### What is being asked:
Please return the lines of the data that contain "keep".

### Dataset records:
# # #

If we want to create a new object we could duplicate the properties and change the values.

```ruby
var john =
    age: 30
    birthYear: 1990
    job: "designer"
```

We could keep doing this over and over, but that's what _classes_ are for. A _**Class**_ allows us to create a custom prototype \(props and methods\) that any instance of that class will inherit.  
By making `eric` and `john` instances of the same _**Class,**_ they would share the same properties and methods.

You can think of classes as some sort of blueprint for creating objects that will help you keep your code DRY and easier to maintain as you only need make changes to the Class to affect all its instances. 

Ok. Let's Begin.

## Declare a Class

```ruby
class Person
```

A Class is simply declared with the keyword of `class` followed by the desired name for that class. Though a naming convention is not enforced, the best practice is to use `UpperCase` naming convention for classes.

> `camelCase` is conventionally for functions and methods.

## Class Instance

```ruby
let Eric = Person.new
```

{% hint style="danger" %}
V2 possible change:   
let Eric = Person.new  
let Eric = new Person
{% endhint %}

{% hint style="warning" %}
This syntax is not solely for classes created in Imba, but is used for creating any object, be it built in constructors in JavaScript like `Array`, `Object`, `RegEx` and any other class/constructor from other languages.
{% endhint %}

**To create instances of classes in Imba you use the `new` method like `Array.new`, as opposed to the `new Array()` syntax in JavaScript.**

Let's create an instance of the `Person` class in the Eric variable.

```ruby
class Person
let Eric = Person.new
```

# # #

### Task solution:
We could keep doing this over and over, but that's what _classes_ are for. A _**Class**_ allows us to create a custom prototype \(props and methods\) that any instance of that class will inherit.  
You can think of classes as some sort of blueprint for creating objects that will help you keep your code DRY and easier to maintain as you only need make changes to the Class to affect all its instances. 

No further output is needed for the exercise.